- ASSIGNED TASK
Find every line in the records below that contains "html", and copy it.

§ §

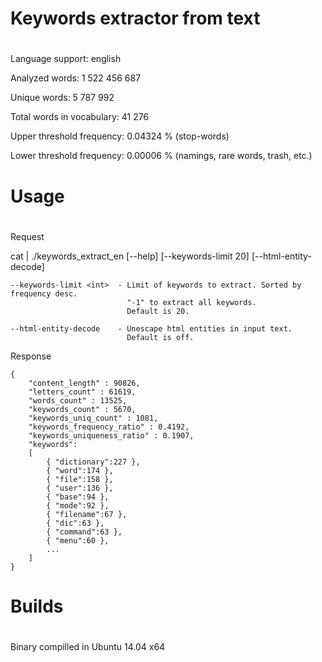 #
# Keywords extractor from text
#

Language support: english

Analyzed words: 1 522 456 687

Unique words: 5 787 992

Total words in vocabulary: 41 276

Upper threshold frequency: 0.04324 % (stop-words)

Lower threshold frequency: 0.00006 % (namings, rare words, trash, etc.)

#
# Usage
#

Request

cat <text-file> | ./keywords_extract_en [--help] [--keywords-limit 20] [--html-entity-decode]

    --keywords-limit <int>  - Limit of keywords to extract. Sorted by frequency desc.
                              "-1" to extract all keywords.
                              Default is 20.

    --html-entity-decode    - Unescape html entities in input text. 
                              Default is off.

Response

    {
        "content_length" : 90826,
        "letters_count" : 61619,
        "words_count" : 13525,
        "keywords_count" : 5670,
        "keywords_uniq_count" : 1081,
        "keywords_frequency_ratio" : 0.4192,
        "keywords_uniqueness_ratio" : 0.1907,
        "keywords":
        [
            { "dictionary":227 },
            { "word":174 },
            { "file":158 },
            { "user":136 },
            { "base":94 },
            { "mode":92 },
            { "filename":67 },
            { "dic":63 },
            { "command":63 },
            { "menu":60 },
            ...
        ]
    }

#
# Builds
#

Binary compilled in Ubuntu 14.04 x64

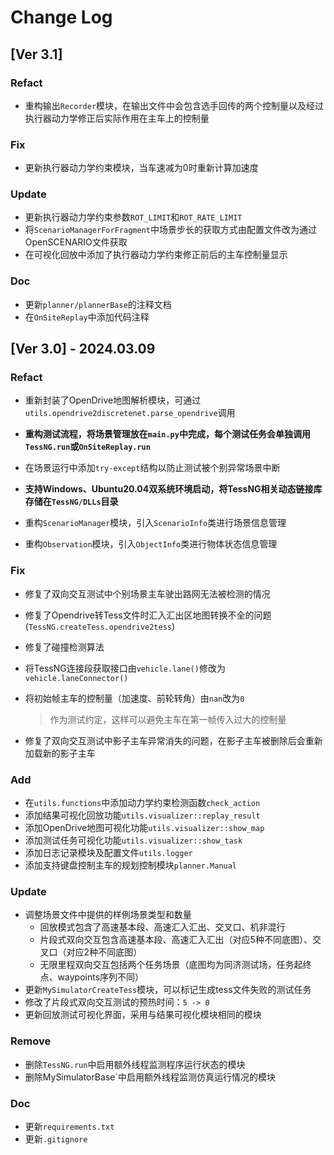 # Change Log

## [Ver 3.1]

### Refact

+ 重构输出`Recorder`模块，在输出文件中会包含选手回传的两个控制量以及经过执行器动力学修正后实际作用在主车上的控制量


### Fix

+ 更新执行器动力学约束模块，当车速减为0时重新计算加速度

### Update

+ 更新执行器动力学约束参数`ROT_LIMIT`和`ROT_RATE_LIMIT`
+ 将`ScenarioManagerForFragment`中场景步长的获取方式由配置文件改为通过OpenSCENARIO文件获取
+ 在可视化回放中添加了执行器动力学约束修正前后的主车控制量显示

### Doc

+ 更新`planner/plannerBase`的注释文档
+ 在`OnSiteReplay`中添加代码注释


## [Ver 3.0] - 2024.03.09

### Refact

+ 重新封装了OpenDrive地图解析模块，可通过`utils.opendrive2discretenet.parse_opendrive`调用

+ **重构测试流程，将场景管理放在`main.py`中完成，每个测试任务会单独调用`TessNG.run`或`OnSiteReplay.run`**

+ 在场景运行中添加`try-except`结构以防止测试被个别异常场景中断

+ **支持Windows、Ubuntu20.04双系统环境启动，将TessNG相关动态链接库存储在`TessNG/DLLs`目录**

+ 重构`ScenarioManager`模块，引入`ScenarioInfo`类进行场景信息管理

+ 重构`Observation`模块，引入`ObjectInfo`类进行物体状态信息管理

  

### Fix

+ 修复了双向交互测试中个别场景主车驶出路网无法被检测的情况

+ 修复了Opendrive转Tess文件时汇入汇出区地图转换不全的问题(`TessNG.createTess.opendrive2tess`)

+ 修复了碰撞检测算法

+ 将TessNG连接段获取接口由`vehicle.lane()`修改为`vehicle.laneConnector()`

+ 将初始帧主车的控制量（加速度、前轮转角）由`nan`改为`0`

  > 作为测试约定，这样可以避免主车在第一帧传入过大的控制量

+ 修复了双向交互测试中影子主车异常消失的问题，在影子主车被删除后会重新加载新的影子主车



### Add

+ 在`utils.functions`中添加动力学约束检测函数`check_action`
+ 添加结果可视化回放功能`utils.visualizer::replay_result`
+ 添加OpenDrive地图可视化功能`utils.visualizer::show_map`
+ 添加测试任务可视化功能`utils.visualizer::show_task`
+ 添加日志记录模块及配置文件`utils.logger`
+ 添加支持键盘控制主车的规划控制模块`planner.Manual`



### Update

+ 调整场景文件中提供的样例场景类型和数量
  + 回放模式包含了高速基本段、高速汇入汇出、交叉口、机非混行
  + 片段式双向交互包含高速基本段、高速汇入汇出（对应5种不同底图）、交叉口（对应2种不同底图）
  + 无限里程双向交互包括两个任务场景（底图均为同济测试场，任务起终点、waypoints序列不同）
+ 更新`MySimulatorCreateTess`模块，可以标记生成tess文件失败的测试任务
+ 修改了片段式双向交互测试的预热时间：`5 -> 0`
+ 更新回放测试可视化界面，采用与结果可视化模块相同的模块



### Remove

+ 删除`TessNG.run`中启用额外线程监测程序运行状态的模块
+ 删除MySimulatorBase`中启用额外线程监测仿真运行情况的模块



### Doc

+ 更新`requirements.txt`
+ 更新`.gitignore`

§ §

- EXERCISE RESPONSE
cat <text-file> | ./keywords_extract_en [--help] [--keywords-limit 20] [--html-entity-decode]
    --html-entity-decode    - Unescape html entities in input text. 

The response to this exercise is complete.